February 11, 2015
“Beyond the Wall” Examines East Germany’s Design Culture
A new book exhaustively examines life and design in East Germany.
Communist East Germany developed a vibrant design culture of its own, with products like this Rema Trabant T6 radio from 1964–1965. The Wende Museum in Los Angeles has the largest collection of such objects in the country.
All artifact images courtesy the Wende Museum/Taschen
History is a tale constantly revised depending on the circumstances of its telling. And no modern tales are as fraught with multiple meanings as those of the Cold War era, which spanned more than four decades from the end of World War II in 1945 to the fall of socialist regimes in Europe from 1989 to 1991.
In an ambitious effort to illuminate this period’s multifaceted nature, Taschen Books published Beyond the Wall: Art and Artifacts from the GDR, a 904-page volume that offers readers over 2,500 objects from the Los Angeles–based Wende Museum’s more than 100,000-piece collection of items from the Eastern Bloc—the largest in the country. Since the museum was founded in 2002, it has become a repository for remnants of a fast-disappearing culture, repudiated by the former Soviet state that’s uncomfortable with its history.
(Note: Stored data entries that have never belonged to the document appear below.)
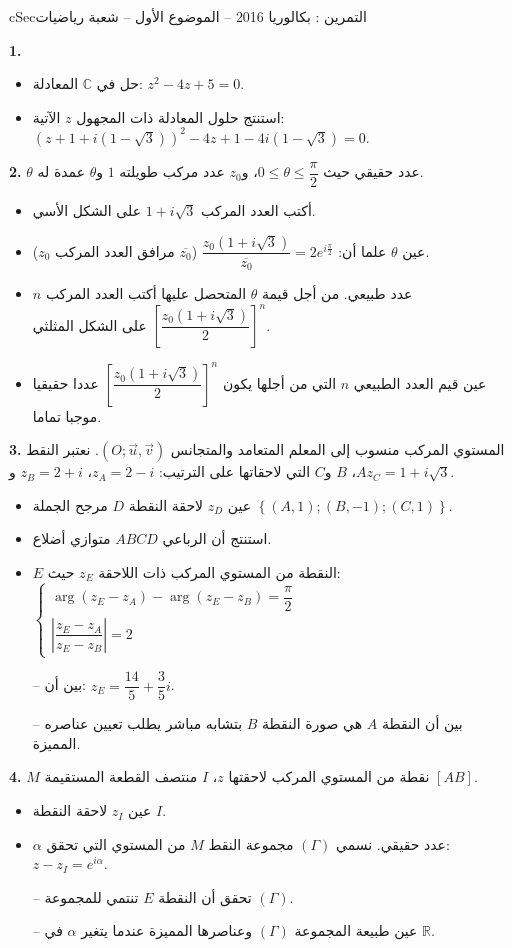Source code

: \documentclass[12pt,a4paper]{article}
\newenvironment{BOX}[2]{\begin{otherlanguage}{english}\begin{arbox}{#1}{#2}}{\end{arbox}\end{otherlanguage}}
\newcounter{exo}
\newenvironment{tamrin}[1]{\stepcounter{exo}\begin{BOX}{cSec}{التمرين \theexo: #1}}{\end{BOX}}
\newenvironment{sq}{\begin{itemize}[leftmargin=2.4em,itemsep=3pt]}{\end{itemize}}
\newcommand{\qa}{\item[(أ)]}\newcommand{\qb}{\item[(ب)]}\newcommand{\qc}{\item[(جـ)]}\newcommand{\qd}{\item[(د)]}\newcommand{\qe}{\item[(هـ)]}
\newcommand{\QQ}[1]{\par\smallskip\textbf{#1.} }
\begin{document}
\begin{tamrin}{بكالوريا 2016 -- الموضوع الأول -- شعبة رياضيات}
\QQ{1}
\begin{sq}
\qa حل في $\mathbb{C}$ المعادلة: $z^2-4z+5=0$.
\qb استنتج حلول المعادلة ذات المجهول $z$ الآتية: $\left(z+1+i\left(1-\sqrt3\right)\right)^2-4z+1-4i\left(1-\sqrt3\right)=0$.
\end{sq}
\QQ{2} $\theta$ عدد حقيقي حيث $0\leq\theta\leq\dfrac{\pi}{2}$، و$z_0$ عدد مركب طويلته $1$ و$\theta$ عمدة له.
\begin{sq}
\qa أكتب العدد المركب $1+i\sqrt3$ على الشكل الأسي.
\qb عين $\theta$ علما أن: $\dfrac{z_0\left(1+i\sqrt3\right)}{\overline{z_0}}=2e^{i\frac{\pi}{2}}$ ($\overline{z_0}$ مرافق العدد المركب $z_0$).
\qc $n$ عدد طبيعي. من أجل قيمة $\theta$ المتحصل عليها أكتب العدد المركب $\left[\dfrac{z_0\left(1+i\sqrt3\right)}{2}\right]^n$ على الشكل المثلثي.
\qd عين قيم العدد الطبيعي $n$ التي من أجلها يكون $\left[\dfrac{z_0\left(1+i\sqrt3\right)}{2}\right]^n$ عددا حقيقيا موجبا تماما.
\end{sq}
\QQ{3} المستوي المركب منسوب إلى المعلم المتعامد والمتجانس $\left(O;\vec u,\vec v\right)$.
نعتبر النقط $A$، $B$ و$C$ التي لاحقاتها على الترتيب: $z_A=2-i$، $z_B=2+i$ و$z_C=1+i\sqrt3$.
\begin{sq}
\qa عين $z_D$ لاحقة النقطة $D$ مرجح الجملة $\left\{(A,1);(B,-1);(C,1)\right\}$.
\qb استنتج أن الرباعي $ABCD$ متوازي أضلاع.
\qc $E$ النقطة من المستوي المركب ذات اللاحقة $z_E$ حيث:
$\begin{cases}\arg\left(z_E-z_A\right)-\arg\left(z_E-z_B\right)=\dfrac{\pi}{2}\\[4pt] \left|\dfrac{z_E-z_A}{z_E-z_B}\right|=2\end{cases}$

-- بين أن: $z_E=\dfrac{14}{5}+\dfrac35i$.\par
-- بين أن النقطة $A$ هي صورة النقطة $B$ بتشابه مباشر يطلب تعيين عناصره المميزة.
\end{sq}
\QQ{4} $M$ نقطة من المستوي المركب لاحقتها $z$، $I$ منتصف القطعة المستقيمة $[AB]$.
\begin{sq}
\qa عين $z_I$ لاحقة النقطة $I$.
\qb $\alpha$ عدد حقيقي. نسمي $(\Gamma)$ مجموعة النقط $M$ من المستوي التي تحقق: $z-z_I=e^{i\alpha}$.

-- تحقق أن النقطة $E$ تنتمي للمجموعة $(\Gamma)$.\par
-- عين طبيعة المجموعة $(\Gamma)$ وعناصرها المميزة عندما يتغير $\alpha$ في $\mathbb{R}$.
\end{sq}
\end{tamrin}
\end{document}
The book is a labor of love by Benedikt Taschen and Justinian Jampol, and was designed by Benjamin Wolbergs.
Courtesy Taschen
It’s the only book of its kind because it shows the full spectrum of material culture from this era,” says Justinian Jampol, the book’s editor and founder of the Wende Museum. “It was a hard book to make because I knew there wasn’t going to be a single narrative.” Unlike other scholarly works, the tome—curated by publisher Benedikt Taschen—puts everyday items alongside official objects, fleshing out a three-dimensional portrait of East German life. In the book, as in the museum’s collection, a Sandman children’s toy is as important as Stasi handbooks; paper bags with shopping slogans as relevant as bright red parade banners used for ostentatious ceremonies; and home video stills of birthdays and vacations as significant as hand stamps used at border crossings. By the last page, readers find their eyes open to a more complex appreciation of a contentious era that still resonates with us today.